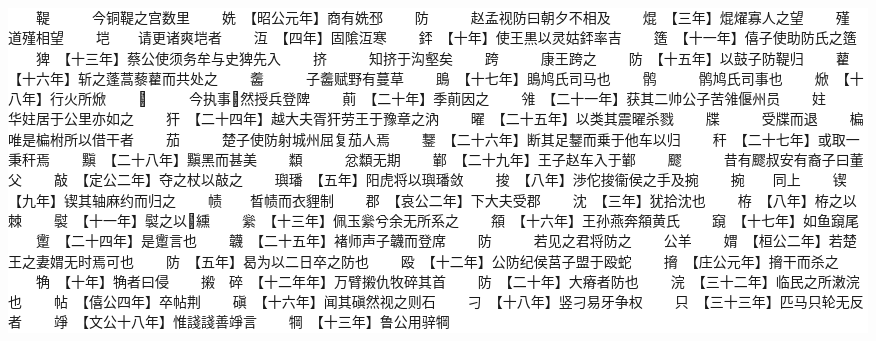 　　鞮　　　今铜鞮之宫数里
　　姺　【昭公元年】商有姺邳
　　防　　　赵孟视防曰朝夕不相及
　　焜　【三年】焜燿寡人之望
　　殣　　道殣相望
　　垲　　请更诸爽垲者
　　沍　【四年】固隂沍寒
　　銔　【十年】使王黒以灵姑銔率吉
　　簉　【十一年】僖子使助防氏之簉
　　猈　【十三年】蔡公使须务牟与史猈先入
　　挤　　　知挤于沟壑矣
　　跨　　　康王跨之
　　防　【十五年】以鼓子防鞮归
　　藋　【十六年】斩之蓬蒿藜藋而共处之
　　齹　　　子齹赋野有蔓草
　　鴡　【十七年】鴡鸠氏司马也
　　鹘　　　鹘鸠氏司事也
　　焮　【十八年】行火所焮
　　　　　今执事然授兵登陴
　　萴　【二十年】季萴因之
　　雂　【二十一年】获其二帅公子苦雂偃州员
　　妵　　　华妵居于公里亦如之
　　犴　【二十四年】越大夫胥犴劳王于豫章之汭
　　曜　【二十五年】以类其震曜杀戮
　　牒　　　受牒而退
　　楄　　　唯是楄柎所以借干者
　　茄　　　楚子使防射城州屈复茄人焉
　　鑋　【二十六年】断其足鑋而乗于他车以归
　　秆　【二十七年】或取一秉秆焉
　　黰　【二十八年】黰黑而甚美
　　纇　　　忿纇无期
　　鄻　【二十九年】王子赵车入于鄻
　　飂　　　昔有飂叔安有裔子曰董父
　　敲　【定公二年】夺之杖以敲之
　　璵璠　【五年】阳虎将以璵璠敛
　　捘　【八年】渉佗捘衞侯之手及捥
　　捥　　同上
　　锲　【九年】锲其轴麻约而归之
　　帻　　晳帻而衣貍制
　　郡　【哀公二年】下大夫受郡
　　沈　【三年】犹拾沈也
　　栫　【八年】栫之以棘
　　褽　【十一年】褽之以纁
　　繠　【十三年】佩玉繠兮余无所系之
　　頯　【十六年】王孙燕奔頯黄氏
　　竀　【十七年】如鱼竀尾
　　躗　【二十四年】是躗言也
　　韤　【二十五年】褚师声子韤而登席
　　防　　　若见之君将防之
　　公羊
　　媦　【桓公二年】若楚王之妻媦无时焉可也
　　防　【五年】曷为以二日卒之防也
　　殴　【十二年】公防纪侯莒子盟于殴蛇
　　搚　【庄公元年】搚干而杀之
　　觕　【十年】觕者曰侵
　　摋　碎　【十二年年】万臂摋仇牧碎其首
　　防　【二十年】大瘠者防也
　　浣　【三十二年】临民之所潄浣也
　　帖　【僖公四年】卒帖荆
　　磌　【十六年】闻其磌然视之则石
　　刁　【十八年】竖刁易牙争权
　　只　【三十三年】匹马只轮无反者
　　竫　【文公十八年】惟諓諓善竫言
　　犅　【十三年】鲁公用骍犅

____

Would you copy out exactly the lines above that start at the one containing "防　　　赵孟视防曰朝夕不相及" and end at the one containing "鄻　【二十九年】王子赵车入于鄻", inclusive?

### [Task answer]
　　防　　　赵孟视防曰朝夕不相及
　　焜　【三年】焜燿寡人之望
　　殣　　道殣相望
　　垲　　请更诸爽垲者
　　沍　【四年】固隂沍寒
　　銔　【十年】使王黒以灵姑銔率吉
　　簉　【十一年】僖子使助防氏之簉
　　猈　【十三年】蔡公使须务牟与史猈先入
　　挤　　　知挤于沟壑矣
　　跨　　　康王跨之
　　防　【十五年】以鼓子防鞮归
　　藋　【十六年】斩之蓬蒿藜藋而共处之
　　齹　　　子齹赋野有蔓草
　　鴡　【十七年】鴡鸠氏司马也
　　鹘　　　鹘鸠氏司事也
　　焮　【十八年】行火所焮
　　　　　今执事然授兵登陴
　　萴　【二十年】季萴因之
　　雂　【二十一年】获其二帅公子苦雂偃州员
　　妵　　　华妵居于公里亦如之
　　犴　【二十四年】越大夫胥犴劳王于豫章之汭
　　曜　【二十五年】以类其震曜杀戮
　　牒　　　受牒而退
　　楄　　　唯是楄柎所以借干者
　　茄　　　楚子使防射城州屈复茄人焉
　　鑋　【二十六年】断其足鑋而乗于他车以归
　　秆　【二十七年】或取一秉秆焉
　　黰　【二十八年】黰黑而甚美
　　纇　　　忿纇无期
　　鄻　【二十九年】王子赵车入于鄻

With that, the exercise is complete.